6. Post-Interview Reflection

  • Do not evaluate or decide during the discussion, just gather information.
  • Spend time alone afterwards thinking:
    • “Will my team be able to work with them?”
    • “Can this person learn and grow with us?”
  • Avoid talking to others before your own reflection.
  • Immediately after the interview:
    • Write down your gut feeling in a few key points.
    • Score them on broad categories agreed upon by the team (e.g., problem-solving, adaptability, communication, collaboration).
    • For each parameter, note both the score and the reason for it.
    • The purpose is not objectivity (which is impossible), but to understand where your overall yes/no feeling comes from.
  • This reflection should be done immediately after the interview.

7. Overall Goals

  • Maintain awareness of the context: the role, your team, your organisation.
  • End with:
    • A clear sense of how the candidate will operate in the team.
    • How they will handle the kinds of problems you face.
    • Clear signals on problem-solving, adaptability, communication, and collaboration style, with reasons for each.

Part 2: My Journey

All the insights you read above were not something I developed in one sitting. I did not wake up one day and think that I must improve my interviewing skills. These insights come from years of practice, and for most of that time, I was not doing it right, nor was I efficient.

The First Time

I don’t remember much about my first time, but I do remember that the person we thought performed really well turned out to be the weakest hire, and the one who struggled the most turned out to be much better. The good news was that all three people we hired that day were hardworking, dedicated, and wanted to learn, even though the interview was not well designed for these parameters.

A Learning Moment

The next interview I did was around 1.5 to 2 years after the first one, and it was most probably a telephonic one with another colleague. Afterwards our architect asked us, “What did you like about them?” I was at a loss for words. Since that day, I have focused on what the candidate knows, rather than what they don’t. This shift has worked well.
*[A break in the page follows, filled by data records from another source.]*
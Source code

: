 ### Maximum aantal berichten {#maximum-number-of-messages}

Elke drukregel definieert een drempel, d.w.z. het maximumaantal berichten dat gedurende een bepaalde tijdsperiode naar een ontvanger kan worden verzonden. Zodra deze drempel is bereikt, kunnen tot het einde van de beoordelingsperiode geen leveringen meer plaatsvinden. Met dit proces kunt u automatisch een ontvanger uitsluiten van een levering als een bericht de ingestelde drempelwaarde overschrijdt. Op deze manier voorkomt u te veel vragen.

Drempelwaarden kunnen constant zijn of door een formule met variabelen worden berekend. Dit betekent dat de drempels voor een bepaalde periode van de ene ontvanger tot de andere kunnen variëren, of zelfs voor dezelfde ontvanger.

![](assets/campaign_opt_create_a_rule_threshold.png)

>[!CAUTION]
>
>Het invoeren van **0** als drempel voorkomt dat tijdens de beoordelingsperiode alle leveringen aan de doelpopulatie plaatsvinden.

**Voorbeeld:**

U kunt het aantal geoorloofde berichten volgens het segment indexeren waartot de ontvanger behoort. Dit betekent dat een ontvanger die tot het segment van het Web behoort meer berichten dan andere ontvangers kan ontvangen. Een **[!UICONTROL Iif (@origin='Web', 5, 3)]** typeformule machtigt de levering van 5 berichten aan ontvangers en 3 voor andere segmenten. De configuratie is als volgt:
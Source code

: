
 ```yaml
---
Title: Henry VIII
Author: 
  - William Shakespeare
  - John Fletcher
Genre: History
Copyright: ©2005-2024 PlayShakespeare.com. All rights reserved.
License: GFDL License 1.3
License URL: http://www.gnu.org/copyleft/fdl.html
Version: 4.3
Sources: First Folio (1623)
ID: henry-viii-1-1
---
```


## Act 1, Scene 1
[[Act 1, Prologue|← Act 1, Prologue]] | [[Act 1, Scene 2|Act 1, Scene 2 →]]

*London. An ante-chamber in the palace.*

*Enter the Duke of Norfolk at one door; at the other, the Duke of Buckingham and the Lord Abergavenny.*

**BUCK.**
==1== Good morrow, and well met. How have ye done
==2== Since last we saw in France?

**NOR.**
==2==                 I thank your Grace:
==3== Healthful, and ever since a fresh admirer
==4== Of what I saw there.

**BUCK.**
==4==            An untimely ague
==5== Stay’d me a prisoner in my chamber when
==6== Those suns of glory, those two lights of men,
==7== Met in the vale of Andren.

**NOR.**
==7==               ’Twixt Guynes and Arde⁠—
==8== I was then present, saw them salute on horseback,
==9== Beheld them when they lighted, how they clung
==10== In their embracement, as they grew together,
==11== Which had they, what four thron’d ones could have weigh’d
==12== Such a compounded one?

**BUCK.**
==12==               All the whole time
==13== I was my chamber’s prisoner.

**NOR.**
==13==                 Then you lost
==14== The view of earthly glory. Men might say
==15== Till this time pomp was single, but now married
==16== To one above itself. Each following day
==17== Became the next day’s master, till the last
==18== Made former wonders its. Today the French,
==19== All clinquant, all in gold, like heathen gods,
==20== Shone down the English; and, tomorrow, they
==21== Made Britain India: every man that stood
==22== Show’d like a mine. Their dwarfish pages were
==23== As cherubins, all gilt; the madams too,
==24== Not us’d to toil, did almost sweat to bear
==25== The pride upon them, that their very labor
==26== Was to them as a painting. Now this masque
As I gained more experience, the interviews started becoming longer and more elaborate, sometimes running for hours. I would keep going as deep as I could, and not only for one topic, but many of them. Then, I began giving candidates coding exercises, starting with paper and later providing laptops for them to use. As time progressed and my job responsibilities increased, I found myself unable to extend the interviews. Others started doing the initial rounds, but often there was just a single round of interviews, and it was me who had to decide. This meant I had to change my style; I had to optimize the process. Long problem-solving and coding sessions were not possible.

A New Approach

That’s when I began a new approach. Begin with their previous job or any personal projects, then ask more probing questions. I wanted to understand how well they could learn on their own, how deeply they had explored their work, and how curious they were. Working in a small team, the ability to self-learn was more important than prior knowledge or raw coding skills. I optimized for that one quality.

One area where I am still working to improve is documenting my decisions along with the reasons for them immediately after the interview.

Empathy First

Finally, be empathetic. You don’t know what their day has been like or what other problems they are facing in life. Do not add to their stress. If they don’t fit the role, it’s fine not to hire them, but make it a positive experience they’ll remember.